'''
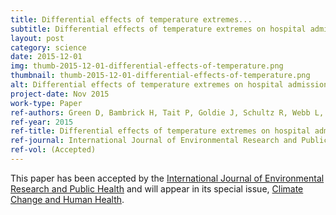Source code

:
 ```yaml
---
title: Differential effects of temperature extremes...
subtitle: Differential effects of temperature extremes on hospital admission rates for respiratory disease between Indigenous and non-Indigenous Australians in the Northern Territory
layout: post
category: science
date: 2015-12-01
img: thumb-2015-12-01-differential-effects-of-temperature.png
thumbnail: thumb-2015-12-01-differential-effects-of-temperature.png
alt: Differential effects of temperature extremes on hospital admission rates for respiratory disease between Indigenous and non-Indigenous Australians in the Northern Territory
project-date: Nov 2015
work-type: Paper
ref-authors: Green D, Bambrick H, Tait P, Goldie J, Schultz R, Webb L, Alexander L & Pitman A
ref-year: 2015
ref-title: Differential effects of temperature extremes on hospital admission rates for respiratory disease between Indigenous and non-Indigenous Australians in the Northern Territory
ref-journal: International Journal of Environmental Research and Public Health
ref-vol: (Accepted)
---
```


This paper has been accepted by the [International Journal of Environmental Research and Public Health](http://www.mdpi.com/journal/ijerph) and will appear in its special issue, [Climate Change and Human Health](http://www.mdpi.com/journal/ijerph/special_issues/climate-change-health).
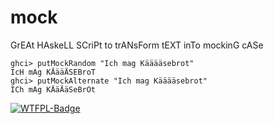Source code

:# mock

GrEAt HAskeLL SCriPt to trANsForm tEXT inTo mockinG cASe

```
ghci> putMockRandom "Ich mag Kääääsebrot"
IcH mAg KÄääÄSEBroT
ghci> putMockAlternate "Ich mag Kääääsebrot"
ICh mAg KÄäÄäSeBrOt
```

[![WTFPL-Badge](http://www.wtfpl.net/wp-content/uploads/2012/12/wtfpl-badge-1.png)](http://www.wtfpl.net)
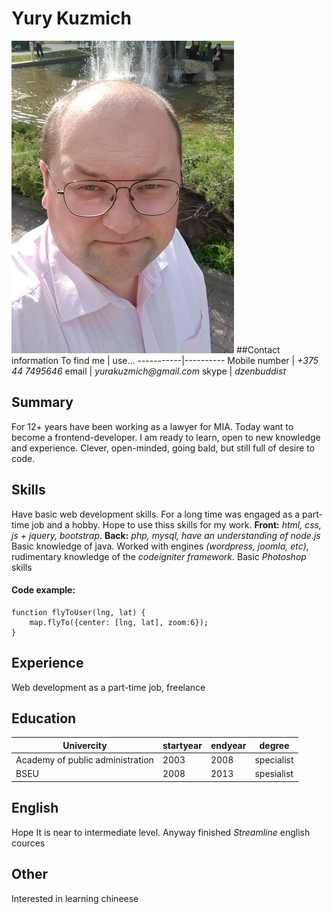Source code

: # Yury Kuzmich

![my_photo](photo.jpeg)
##Contact information
To find me | use...
-----------|----------
Mobile number | _+375 44 7495646_
email  | _yurakuzmich@gmail.com_
skype  | _dzenbuddist_

## Summary
For 12+ years have been working as a lawyer for MIA. Today want to become a frontend-developer.
I am ready to learn, open to new knowledge and experience. 
Clever, open-minded, going bald, but still full of desire to code.

## Skills
Have basic web development skills.
For a long time was engaged as a part-time job and a hobby.
Hope to use thiss skills for my work.
**Front:**
 _html, css, js + jquery, bootstrap_.
**Back:**
 _php, mysql, have an understanding of node.js_
Basic knowledge of java.
Worked with engines _(wordpress, joomla, etc)_, rudimentary knowledge of the _codeigniter framework_.
Basic _Photoshop_ skills

#### Code example: 
```
function flyToUser(lng, lat) {
	map.flyTo({center: [lng, lat], zoom:6});
}
```
## Experience
Web development as a part-time job, freelance

## Education
Univercity | startyear | endyear | degree
--------|------|------|-------
Academy of public administration | 2003 | 2008 | specialist
BSEU | 2008 | 2013 | spesialist

## English
Hope It is near to intermediate level.
Anyway finished _Streamline_ english cources

## Other 
Interested in learning chineese


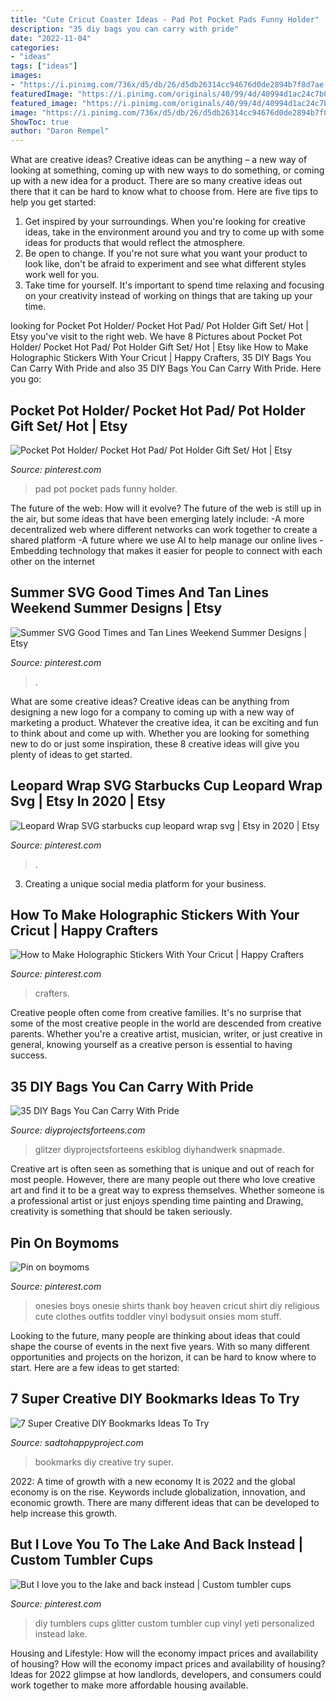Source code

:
```yaml
---
title: "Cute Cricut Coaster Ideas - Pad Pot Pocket Pads Funny Holder"
description: "35 diy bags you can carry with pride"
date: "2022-11-04"
categories:
- "ideas"
tags: ["ideas"]
images:
- "https://i.pinimg.com/736x/d5/db/26/d5db26314cc94676d0de2894b7f8d7ae.jpg"
featuredImage: "https://i.pinimg.com/originals/40/99/4d/40994d1ac24c7b0e740b3757316256db.jpg"
featured_image: "https://i.pinimg.com/originals/40/99/4d/40994d1ac24c7b0e740b3757316256db.jpg"
image: "https://i.pinimg.com/736x/d5/db/26/d5db26314cc94676d0de2894b7f8d7ae.jpg"
ShowToc: true
author: "Daron Rempel"
---
```



What are creative ideas?
Creative ideas can be anything – a new way of looking at something, coming up with new ways to do something, or coming up with a new idea for a product. There are so many creative ideas out there that it can be hard to know what to choose from. Here are five tips to help you get started: 
1) Get inspired by your surroundings. When you're looking for creative ideas, take in the environment around you and try to come up with some ideas for products that would reflect the atmosphere. 
2) Be open to change. If you're not sure what you want your product to look like, don't be afraid to experiment and see what different styles work well for you. 
3) Take time for yourself. It's important to spend time relaxing and focusing on your creativity instead of working on things that are taking up your time.

	

		
looking for Pocket Pot Holder/ Pocket Hot Pad/ Pot Holder Gift Set/ Hot | Etsy you've visit to the right web. We have 8 Pictures about Pocket Pot Holder/ Pocket Hot Pad/ Pot Holder Gift Set/ Hot | Etsy like How to Make Holographic Stickers With Your Cricut | Happy Crafters, 35 DIY Bags You Can Carry With Pride and also 35 DIY Bags You Can Carry With Pride. Here you go:
		
    
## Pocket Pot Holder/ Pocket Hot Pad/ Pot Holder Gift Set/ Hot | Etsy

<img loading=lazy src="https://i.pinimg.com/736x/4f/e8/3a/4fe83ac85580062fd3af4847a6d0833c.jpg" onerror="this.onerror=null;this.src='https://tse3.mm.bing.net/th?id=OIP.1jRXqLZVmNayVNqedY4i-wHaJ3&amp;pid=15.1';" alt="Pocket Pot Holder/ Pocket Hot Pad/ Pot Holder Gift Set/ Hot | Etsy">

_Source: pinterest.com_

>pad pot pocket pads funny holder. 

	

The future of the web: How will it evolve?
The future of the web is still up in the air, but some ideas that have been emerging lately include: 
-A more decentralized web where different networks can work together to create a shared platform 
-A future where we use AI to help manage our online lives 
-Embedding technology that makes it easier for people to connect with each other on the internet

    
## Summer SVG Good Times And Tan Lines Weekend Summer Designs | Etsy

<img loading=lazy src="https://i.pinimg.com/736x/c3/c1/07/c3c107fd05c3631efe0af1b3375c9778.jpg" onerror="this.onerror=null;this.src='https://tse1.mm.bing.net/th?id=OIP.-MTgBy8YsBgTKxmkYur1GwHaHa&amp;pid=15.1';" alt="Summer SVG Good Times and Tan Lines Weekend Summer Designs | Etsy">

_Source: pinterest.com_

>. 

	

What are some creative ideas?
Creative ideas can be anything from designing a new logo for a company to coming up with a new way of marketing a product. Whatever the creative idea, it can be exciting and fun to think about and come up with. Whether you are looking for something new to do or just some inspiration, these 8 creative ideas will give you plenty of ideas to get started.

    
## Leopard Wrap SVG Starbucks Cup Leopard Wrap Svg | Etsy In 2020 | Etsy

<img loading=lazy src="https://i.pinimg.com/736x/d5/db/26/d5db26314cc94676d0de2894b7f8d7ae.jpg" onerror="this.onerror=null;this.src='https://tse1.mm.bing.net/th?id=OIP.glAFdqUU942T4EH_ilrt2AHaJ3&amp;pid=15.1';" alt="Leopard Wrap SVG starbucks cup leopard wrap svg | Etsy in 2020 | Etsy">

_Source: pinterest.com_

>. 

	

3. Creating a unique social media platform for your business.

    
## How To Make Holographic Stickers With Your Cricut | Happy Crafters

<img loading=lazy src="https://i.pinimg.com/736x/94/f3/8c/94f38c283cb623ec4966a52c38468ebd.jpg" onerror="this.onerror=null;this.src='https://tse4.mm.bing.net/th?id=OIP.Vh0_12XfXiu72WO7r-gxKQHaJ4&amp;pid=15.1';" alt="How to Make Holographic Stickers With Your Cricut | Happy Crafters">

_Source: pinterest.com_

>crafters. 

	

Creative people often come from creative families. It's no surprise that some of the most creative people in the world are descended from creative parents. Whether you're a creative artist, musician, writer, or just creative in general, knowing yourself as a creative person is essential to having success.

    
## 35 DIY Bags You Can Carry With Pride

<img loading=lazy src="https://diyprojectsforteens.com/wp-content/uploads/2017/06/Summer-Tote-With-Glitter-Iron-On.jpg" onerror="this.onerror=null;this.src='https://tse1.mm.bing.net/th?id=OIP.5_QuB16irAHeLwfbc971NAHaKK&amp;pid=15.1';" alt="35 DIY Bags You Can Carry With Pride">

_Source: diyprojectsforteens.com_

>glitzer diyprojectsforteens eskiblog diyhandwerk snapmade. 

	

Creative art is often seen as something that is unique and out of reach for most people. However, there are many people out there who love creative art and find it to be a great way to express themselves. Whether someone is a professional artist or just enjoys spending time painting and Drawing, creativity is something that should be taken seriously.

    
## Pin On Boymoms

<img loading=lazy src="https://i.pinimg.com/736x/64/93/24/6493243b3293c11f623ebeefc8ba9e1f--boy-onesie-onesies.jpg" onerror="this.onerror=null;this.src='https://tse3.mm.bing.net/th?id=OIP.KEU2WW7bD-7kJNpIb4SQBgDSEo&amp;pid=15.1';" alt="Pin on boymoms">

_Source: pinterest.com_

>onesies boys onesie shirts thank boy heaven cricut shirt diy religious cute clothes outfits toddler vinyl bodysuit onsies mom stuff. 

	

Looking to the future, many people are thinking about ideas that could shape the course of events in the next five years. With so many different opportunities and projects on the horizon, it can be hard to know where to start. Here are a few ideas to get started: 

    
## 7 Super Creative DIY Bookmarks Ideas To Try

<img loading=lazy src="https://sadtohappyproject.com/wp-content/uploads/2015/10/Creative-DIY-Bookmarks-Ideas4.jpg" onerror="this.onerror=null;this.src='https://tse1.mm.bing.net/th?id=OIP.JxPAX7vM1NwKnUDY3OyN5QHaG_&amp;pid=15.1';" alt="7 Super Creative DIY Bookmarks Ideas To Try">

_Source: sadtohappyproject.com_

>bookmarks diy creative try super. 

	

2022: A time of growth with a new economy
It is 2022 and the global economy is on the rise. Keywords include globalization, innovation, and economic growth. There are many different ideas that can be developed to help increase this growth.

    
## But I Love You To The Lake And Back Instead | Custom Tumbler Cups

<img loading=lazy src="https://i.pinimg.com/originals/40/99/4d/40994d1ac24c7b0e740b3757316256db.jpg" onerror="this.onerror=null;this.src='https://tse2.mm.bing.net/th?id=OIP.fIidu2FWXvLQ73WtOJYSYgHaLS&amp;pid=15.1';" alt="But I love you to the lake and back instead | Custom tumbler cups">

_Source: pinterest.com_

>diy tumblers cups glitter custom tumbler cup vinyl yeti personalized instead lake. 

	

Housing and Lifestyle: How will the economy impact prices and availability of housing?
How will the economy impact prices and availability of housing? 
Ideas for 2022 glimpse at how landlords, developers, and consumers could work together to make more affordable housing available.

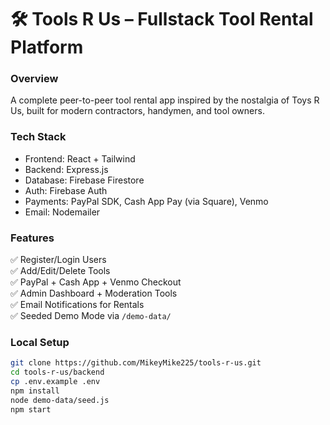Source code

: # 🛠 Tools R Us – Fullstack Tool Rental Platform

### Overview
A complete peer-to-peer tool rental app inspired by the nostalgia of Toys R Us, built for modern contractors, handymen, and tool owners.

### Tech Stack
- Frontend: React + Tailwind
- Backend: Express.js
- Database: Firebase Firestore
- Auth: Firebase Auth
- Payments: PayPal SDK, Cash App Pay (via Square), Venmo
- Email: Nodemailer

### Features
✅ Register/Login Users  
✅ Add/Edit/Delete Tools  
✅ PayPal + Cash App + Venmo Checkout  
✅ Admin Dashboard + Moderation Tools  
✅ Email Notifications for Rentals  
✅ Seeded Demo Mode via `/demo-data/`

### Local Setup
```bash
git clone https://github.com/MikeyMike225/tools-r-us.git
cd tools-r-us/backend
cp .env.example .env
npm install
node demo-data/seed.js
npm start
```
'''
Look above and copy only the lines from the one holding "BSEU | 2008 | 2013 | spesialist" to the one holding "## Pocket Pot", both included, exactly, minus the pictures.

> Written solution
BSEU | 2008 | 2013 | spesialist

## English
Hope It is near to intermediate level.
Anyway finished _Streamline_ english cources

## Other 
Interested in learning chineese


Source code

:
```yaml
---
title: "Cute Cricut Coaster Ideas - Pad Pot Pocket Pads Funny Holder"
description: "35 diy bags you can carry with pride"
date: "2022-11-04"
categories:
- "ideas"
tags: ["ideas"]
images:
- "https://i.pinimg.com/736x/d5/db/26/d5db26314cc94676d0de2894b7f8d7ae.jpg"
featuredImage: "https://i.pinimg.com/originals/40/99/4d/40994d1ac24c7b0e740b3757316256db.jpg"
featured_image: "https://i.pinimg.com/originals/40/99/4d/40994d1ac24c7b0e740b3757316256db.jpg"
image: "https://i.pinimg.com/736x/d5/db/26/d5db26314cc94676d0de2894b7f8d7ae.jpg"
ShowToc: true
author: "Daron Rempel"
---
```



What are creative ideas?
Creative ideas can be anything – a new way of looking at something, coming up with new ways to do something, or coming up with a new idea for a product. There are so many creative ideas out there that it can be hard to know what to choose from. Here are five tips to help you get started: 
1) Get inspired by your surroundings. When you're looking for creative ideas, take in the environment around you and try to come up with some ideas for products that would reflect the atmosphere. 
2) Be open to change. If you're not sure what you want your product to look like, don't be afraid to experiment and see what different styles work well for you. 
3) Take time for yourself. It's important to spend time relaxing and focusing on your creativity instead of working on things that are taking up your time.

	

		
looking for Pocket Pot Holder/ Pocket Hot Pad/ Pot Holder Gift Set/ Hot | Etsy you've visit to the right web. We have 8 Pictures about Pocket Pot Holder/ Pocket Hot Pad/ Pot Holder Gift Set/ Hot | Etsy like How to Make Holographic Stickers With Your Cricut | Happy Crafters, 35 DIY Bags You Can Carry With Pride and also 35 DIY Bags You Can Carry With Pride. Here you go:
		
    
## Pocket Pot Holder/ Pocket Hot Pad/ Pot Holder Gift Set/ Hot | Etsy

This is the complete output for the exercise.